The second issue was political weakness. Labour’s majority in Parliament was extremely narrow, at no point did it exceed three seats. To maintain a workable government, Callaghan entered into a Lib-Lab Pact in 1977, securing the support of 12 Liberal MPs in exchange for pushing forward plans for devolution in Scotland and Wales. However, this arrangement underscored the government's vulnerability. Decisions such as the nationalisation of British Leyland, criticised as an attempt to rescue a failing “lame-duck” industry, further alienated parts of the public and fuelled accusations of poor economic management. Meanwhile, deep divisions within the Labour Party itself weakened internal unity. On one side were moderate Social Democrats, willing to compromise and pursue realistic policies; on the other, more radical left-wing MPs remained closely tied to the trade unions and fiercely opposed to cuts in public spending. These internal tensions made consistent governance increasingly difficult.

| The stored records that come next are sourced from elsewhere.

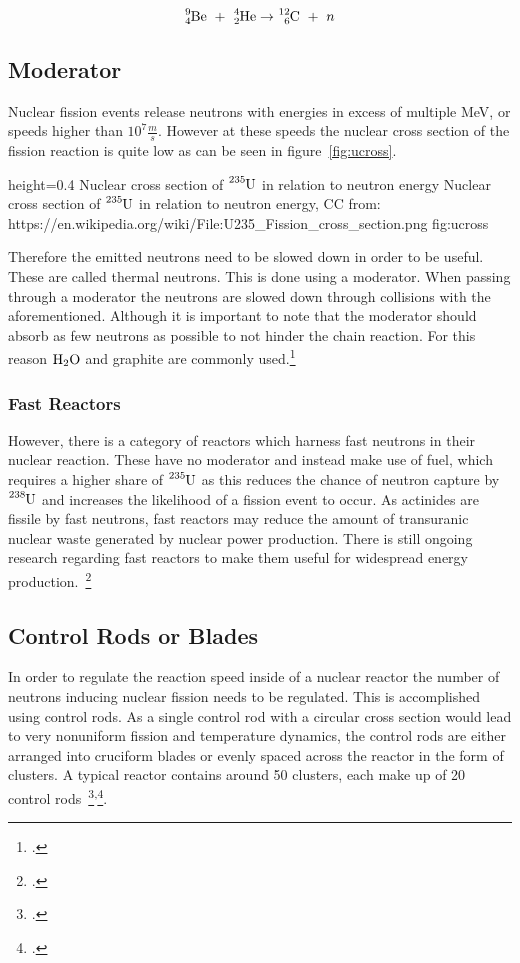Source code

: \begin{equation}
    \label{neut}
    \ce{^{9}_{4}Be} ~+~ \ce{^{4}_{2}He} \rightarrow \ce{^{12}_{6}C} ~+~ n
\end{equation}

\pagebreak
\subsection{Moderator}
Nuclear fission events release neutrons with energies in excess of multiple MeV, or speeds higher
than $10^{7} \frac{m}{s}$. However at these speeds the nuclear cross section of the fission reaction
is quite low as can be seen in figure~\ref{fig:ucross}.

  {height=0.4\textheight}%
  {Nuclear cross section of $\ce{^{235}U}$ in relation to neutron energy}%
  {Nuclear cross section of $\ce{^{235}U}$ in relation to neutron energy, CC from: https://en.wikipedia.org/wiki/File:U235\_Fission\_cross\_section.png}%
  {fig:ucross}%

  Therefore the emitted neutrons need to be slowed down in order to be useful. These are called thermal neutrons.
  This is done using a moderator. When passing through a moderator the neutrons are slowed down through
  collisions with the aforementioned. Although it is important to note that the moderator should absorb
  as few neutrons as possible to not hinder the chain reaction. For this reason $\ce{H_{2}O}$ 
  and graphite are commonly used.\footcite[28]{ReactorPhysics}
\subsubsection{Fast Reactors}
However, there is a category of reactors which harness fast neutrons in their nuclear reaction.
These have no moderator and instead make use of fuel, which requires a higher share of $\ce{^{235}U}$
as this reduces the chance of neutron capture by $\ce{^{238}U}$ and increases the likelihood of a fission event to occur.
As actinides are fissile by fast neutrons, fast reactors may reduce the amount of transuranic nuclear waste
generated by nuclear power production. There is still ongoing research regarding fast reactors to make
them useful for widespread energy production.~\footcite{WNPR}


\subsection{Control Rods or Blades}
In order to regulate the reaction speed inside of a nuclear reactor the number of neutrons inducing
nuclear fission needs to be regulated. This is accomplished using control rods.
As a single control rod with a circular cross section would lead to very nonuniform fission and
temperature dynamics, the control rods are either arranged into cruciform blades or evenly spaced
across the reactor in the form of clusters. A typical reactor contains around 50 clusters, each
make up of 20 control rods~\footcite[72]{ReactorPhysics}\textsuperscript{,}\footcite{grayson}.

The third and perhaps most damaging problem was Labour’s relationship with the trade unions. Initially, Labour’s repeal of Heath’s Industrial Relations Act in 1974 and Wilson’s favourable stance towards unions helped maintain a degree of cooperation. This was formalised in the so-called “social contract,” an agreement whereby the unions accepted wage restraint in return for pro-worker industrial policies. However, the austerity measures imposed following the IMF loan, including cuts to public spending and a 5% ceiling on wage rises, soured relations. Disillusioned with the government, unions began to abandon the social contract. Strikes broke out in 1977, including among firefighters, and escalated dramatically in 1979, with walkouts at Ford Motors and among lorry drivers.

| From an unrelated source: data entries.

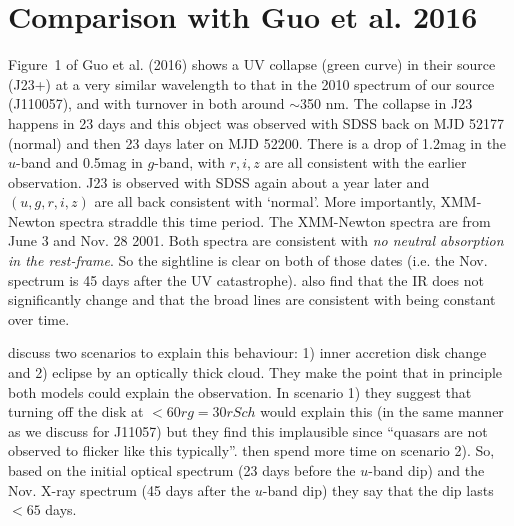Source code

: \documentclass[11pt,a4paper]{article}
\begin{document}
\begin{table}
    \caption{Here, $\alpha$ is the viscosity of the disk; $\rho_{\rm cloud}$ is ; $\rho_{\rm medium}$ is  ;
      $R$ is the radius of the accretion disk; $r_{g}$ is the Gravitational radius; 
      $V_{\rm rel}$ is .}
    \label{tab:timescales}
    \centering
  \end{table}


\section*{Comparison with Guo et al. 2016}
Figure~1 of Guo et al. (2016) shows a UV collapse (green curve) in
their source (J23+) at a very similar wavelength to that in the 2010
spectrum of our source (J110057), and with turnover in both around
$\sim$350 nm.  The collapse in J23 happens in 23 days \citep[Figure 2
of ][]{Guo2016} and this object was observed with SDSS back on MJD
52177 (normal) and then 23 days later on MJD 52200. There is a drop of
1.2mag in the $u$-band and 0.5mag in $g$-band, with $r,i,z$ are all
consistent with the earlier observation. J23 is observed with SDSS
again about a year later and $(u,g,r,i,z)$ are all back consistent
with `normal'. More importantly, XMM-Newton spectra straddle this time
period. The XMM-Newton spectra are from June 3 and Nov. 28 2001. Both
spectra are consistent with {\it no neutral absorption in the
rest-frame}. So the sightline is clear on both of those dates
(i.e. the Nov. spectrum is 45 days after the UV
catastrophe). \citet{Guo2016} also find that the IR does not
significantly change and that the broad lines are consistent with
being constant over time.

\citet{Guo2016} discuss two scenarios to explain this behaviour: 1)
inner accretion disk change and 2) eclipse by an optically thick
cloud. They make the point that in principle both models could explain
the observation. In scenario 1) they suggest that turning off the disk
at $< 60rg = 30 rSch$ would explain this (in the same manner as we
discuss for J11057) but they find this implausible since ``quasars are
not observed to flicker like this typically''.  \citet{Guo2016} then
spend more time on scenario 2). So, based on the initial optical
spectrum (23 days before the $u$-band dip) and the Nov. X-ray spectrum
(45 days after the $u$-band dip) they say that the dip lasts $< 65$
days.





\end{document}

The discontent reached its peak during the “Winter of Discontent” in 1978–1979. Borrowing its name from Shakespeare’s Richard III, this period saw a wave of strikes across the public sector, involving train and lorry drivers, refuse collectors, and even grave diggers. In January 1979 alone, around 1.5 million workers went on strike. Schools were closed, rubbish piled up in the streets, and the dead were left unburied in some areas. These scenes had a catastrophic impact on public morale and confidence in the government. The chaos reinforced the perception that Labour was unable to manage the country and that it had lost control of the unions.

The public’s frustration was captured in the Conservative Party’s now-iconic slogan: “Labour isn’t working.” The Labour government's failure to resolve Britain’s deepening economic and social crisis created the perfect conditions for the election of Margaret Thatcher in 1979. Her victory marked the beginning of a new political era and the definitive break with the Keynesian post-war consensus.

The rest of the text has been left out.